To be fair, not all sellers will be interested (or even understand) the concept outlined. Your very best gamble is to find a land that the owner has great interest in selling, whether because they are moving, a divorce settlement, or frustration with tenants.
Actually, if you are currently renting and thinking of using this approach perhaps your landlord would be happy to assist you! There are a few variations that may be used depending on you and your seller. Do they desire the market price or are they just desperate to get out of the monthly payments – maybe facing foreclosure?
The easiest method is to consider taking over their mortgage repayments – called ‘assuming’ the mortgage. You will need to be approved by the first lender to presume the mortgage. If you can’t get approved for an assumable mortgage you could also try a ‘subject to’ assumption where you merely make payments while the property remains in the seller’s name.
You take over the original mortgage and make a 2nd mortgage on the remaining cost of the house with the seller. Offer a high, interest-only payment for a short time frame – two or three years. Instead of having the money stay in a bank they can be getting a high interest over 2 or 3 years with the remainder due in full at the end of the investment term.
When the term draws to a close you need to be able to refinance the cost, or perhaps you could sell. Unless you struck a real bad market the value of the property should have risen by then.

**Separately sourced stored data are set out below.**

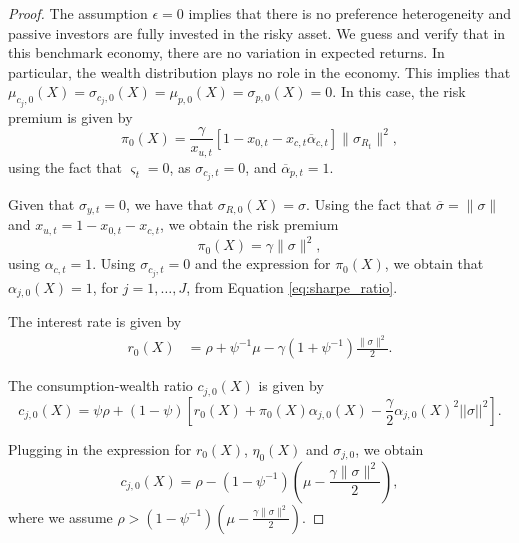 \begin{proof} The assumption $\epsilon = 0$ implies that there is no preference heterogeneity and passive investors are fully invested in the risky asset. We guess and verify that in this benchmark economy, there are no variation in expected returns. In particular, the wealth distribution plays no role in the economy. This implies that $\mu_{c_j,0}(X) = \sigma_{c_j,0}(X) = \mu_{p,0}(X) = \sigma_{p,0}(X) = 0$. In this case, the risk premium is given by
\begin{equation}
    \pi_{0}(X) =  \frac{\gamma}{x_{u,t}} \left[ 1-x_{0,t}-x_{c,t} \overline{\alpha}_{c,t}\right] \|\sigma_{R_t}\|^ 2 ,
\end{equation}
using the fact that $\varsigma_t = 0$, as $\sigma_{c_j,t} = 0$, and $\overline{\alpha}_{p,t} =1$. 

Given that $\sigma_{y,t} = 0$, we have that $\sigma_{R,0}(X) = \sigma$. 
Using the fact that $\overline{\sigma}=\|\sigma\|$ and $x_{u,t}=1-x_{0,t}-x_{c,t}$, we obtain the risk premium $$\pi_{0}(X) = \gamma \|\sigma\|^2,$$  using $\alpha_{c,t} = 1$.
Using $\sigma_{c_j,t} = 0$ and the expression for $\pi_0(X)$, we obtain that $\alpha_{j,0}(X) = 1$, for $j=1,\ldots, J$, from Equation \eqref{eq:sharpe_ratio}. 

The interest rate is given by
\begin{align}
     r_0(X)   &  =  \rho +\psi^{-1} \mu-  \gamma(1+\psi^{-1})\frac{\|\sigma\|^2}{2} .
\end{align}

The consumption-wealth ratio $c_{j,0}(X)$ is given by
\begin{equation}
    c_{j,0}(X) = \psi \rho + (1-\psi) \left[ r_0(X) + \pi_0(X) \alpha_{j,0}(X) - \frac{\gamma}{2} \alpha_{j,0}(X)^2||\sigma||^2 \right].
\end{equation}

Plugging in the expression for $r_0(X)$, $\eta_0(X)$ and $\sigma_{j,0}$, we obtain
\begin{equation}
    c_{j,0}(X) = \rho  - \left(1-\psi^{-1}\right)  \left( \mu - \frac{\gamma\|\sigma\|^2}{2} \right),
\end{equation}
where we assume $\rho  > \left(1-\psi^{-1}\right)  \left( \mu - \frac{\gamma\|\sigma\|^2}{2} \right)$.


\end{proof}
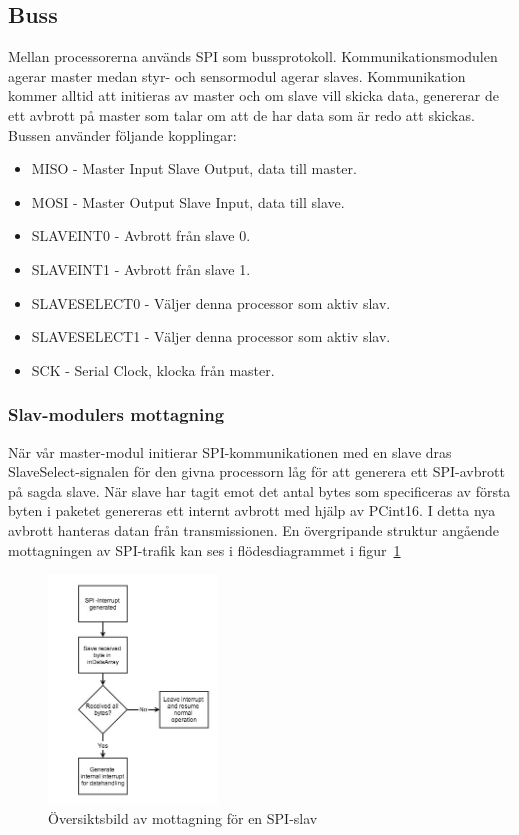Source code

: \documentclass[a4paper,12pt,fleqn]{article}
\begin{document}
\subsection{Buss}
Mellan processorerna används SPI som bussprotokoll. Kommunikationsmodulen agerar master medan styr- och sensormodul agerar slaves. Kommunikation kommer alltid att initieras av master och om slave vill skicka data, genererar de ett avbrott på master som talar om att de har data som är redo att skickas. Bussen använder följande kopplingar:
\begin{itemize}
	\item MISO - Master Input Slave Output, data till master.
	\item MOSI - Master Output Slave Input, data till slave.
	\item SLAVEINT0 - Avbrott från slave 0.
	\item SLAVEINT1 - Avbrott från slave 1.
	\item SLAVESELECT0 - Väljer denna processor som aktiv slav.
	\item SLAVESELECT1 - Väljer denna processor som aktiv slav.
	\item SCK - Serial Clock, klocka från master.
\end{itemize}

\subsubsection{Slav-modulers mottagning}
När vår master-modul initierar SPI-kommunikationen med en slave dras SlaveSelect-signalen för den givna processorn låg för att generera ett SPI-avbrott på sagda slave. När slave har tagit emot det antal bytes som specificeras av första byten i paketet genereras ett internt avbrott med hjälp av PCint16. I detta nya avbrott hanteras datan från transmissionen. En övergripande struktur angående mottagningen av SPI-trafik kan ses i flödesdiagrammet i figur~\ref{fig:spislave}

\begin{figure}[htp] %
  \begin{center}
  \includegraphics[keepaspectratio=true,width=0.4\textwidth]{bilder/spislaverec.jpg}  %
  \end{center}
  \caption{Översiktsbild av mottagning för en SPI-slav} %
  \label{fig:spislave}
\end{figure}
\end{document}
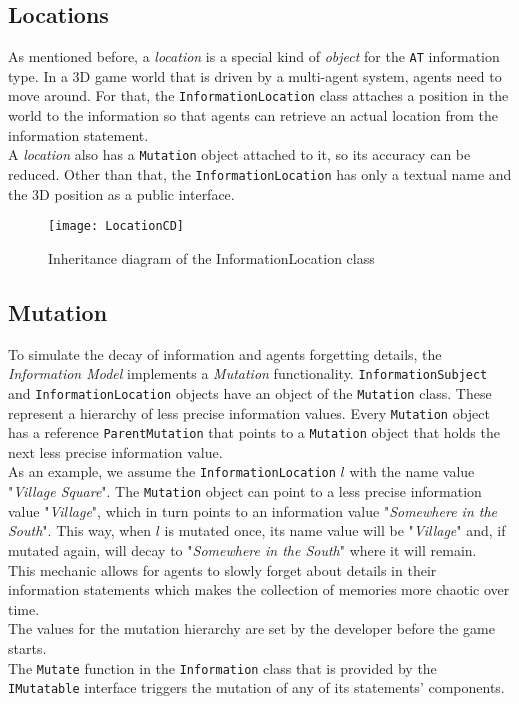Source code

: \subsection{Locations}
As mentioned before, a \textit{location} is a special kind of \textit{object} for the \verb|AT| information type. In a 3D game world that is driven by a multi-agent system, agents need to move around. For that, the \verb|InformationLocation| class attaches a position in the world to the information so that agents can retrieve an actual location from the information statement.\\
A \textit{location} also has a \verb|Mutation| object attached to it, so its accuracy can be reduced. Other than that, the \verb|InformationLocation| has only a textual name and the 3D position as a public interface.
\begin{figure}
	\centering
	\texttt{[image: LocationCD]}
	\caption{Inheritance diagram of the InformationLocation class}
	\label{fig:locationCD}
\end{figure}
\subsection{Mutation}
\label{section:mutation}
To simulate the decay of information and agents forgetting details, the \textit{Information Model} implements a \textit{Mutation} functionality. \verb|InformationSubject| and \verb|InformationLocation| objects have an object of the \verb|Mutation| class. These represent a hierarchy of less precise information values. Every \verb|Mutation| object has a reference \verb|ParentMutation| that points to a \verb|Mutation| object that holds the next less precise information value.\\
As an example, we assume the \verb|InformationLocation| $l$ with the name value "\textit{Village Square}". The \verb|Mutation| object can point to a less precise information value "\textit{Village}", which in turn points to an information value "\textit{Somewhere in the South}". This way, when $l$ is mutated once, its name value will be "\textit{Village}" and, if mutated again, will decay to "\textit{Somewhere in the South}" where it will remain.\\
This mechanic allows for agents to slowly forget about details in their information statements which makes the collection of memories more chaotic over time.\\
The values for the mutation hierarchy are set by the developer before the game starts.\\
The \verb|Mutate| function in the \verb|Information| class that is provided by the \verb|IMutatable| interface triggers the mutation of any of its statements' components.
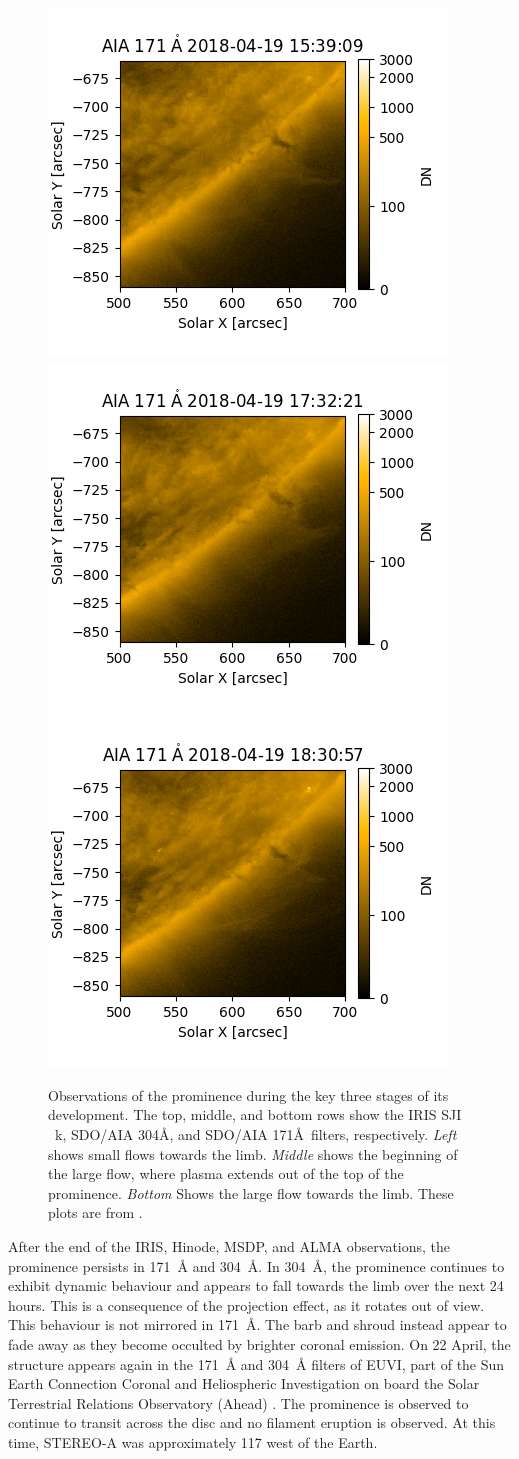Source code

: \begin{figure}
    \includegraphics[width=0.32\linewidth]{./01Observations/figs/20180419/171_0.png}
    \includegraphics[width=0.32\linewidth]{./01Observations/figs/20180419/171_1.png}
    \includegraphics[width=0.32\linewidth]{./01Observations/figs/20180419/171_2.png}
    
    \caption[The key three stages of the development of the prominence.]{Observations of the prominence during the key three stages of its development. The top, middle, and bottom rows show the IRIS SJI \mgii~k, SDO/AIA 304\AA, and SDO/AIA 171\AA\ filters, respectively. \textit{Left} shows small flows towards the limb. \textit{Middle} shows the beginning of the large flow, where plasma extends out of the top of the prominence. \textit{Bottom} Shows the large flow towards the limb. These plots are from \cite{peat_solar_2021}.}
    \label{threestages}
\end{figure}

After the end of the IRIS, Hinode, MSDP, and ALMA observations, the prominence persists in 171~\AA{} and 304~\AA. In 304~\AA, the prominence continues to exhibit dynamic behaviour and appears to fall towards the limb over the next 24 hours. This is a consequence of the projection effect, as it rotates out of view. This behaviour is not mirrored in 171~\AA. The barb and shroud instead appear to fade away as they become occulted by brighter coronal emission. On 22 April, the structure appears again in the 171~\AA{} and 304~\AA{} filters of EUVI, part of the Sun Earth Connection Coronal and Heliospheric Investigation \citep[SECCHI; ][]{howard_sun_2008} on board the Solar Terrestrial Relations Observatory (Ahead) \citep[See Fig \ref{secchi}; STEREO-A; ][]{driesman_stereo_2008}. The prominence is observed to continue to transit across the disc and no filament eruption is observed. At this time, STEREO-A was approximately 117\degr{} west of the Earth.

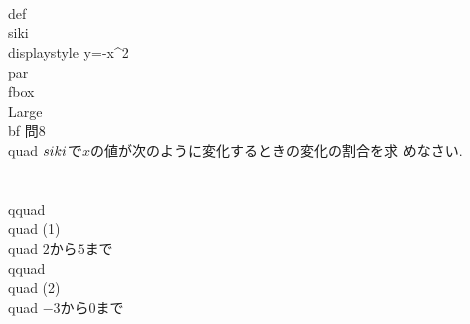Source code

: \\\\
\\def\\siki{\\displaystyle y=-x^{2}}
\\par\\fbox{{\\Large\\bf 問8}}\\quad
 $\\siki$で$x$の値が次のように変化するときの変化の割合を求
 めなさい. 
 \\\\
 \\qquad\\quad (1)\\quad $2$から$5$まで
 \\qquad\\quad (2)\\quad $-3$から$0$まで
 \\\\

A lot of mortgage lenders merely need to make a great investment. While your local bank could still shy away there are a lot of financial lenders that would wish to make a deal. Financiers prefare property investing. The mortgage is mostly around 60-70% of the value of the land, so as long as they understand they get their money back in the value of the estate if you default, they don’t care what kind of income you make. Conclude the deal with a second mortgage created with the seller. In case you default they can still foreclose on the property and sell it, paying down the existing mortgage in the proceeds.
Now you can see the complete picture. It is good that seller and buyer can work together. In the event that they can’t wait for a sale, you can still give them their initial price with a little overall flexibility on their part.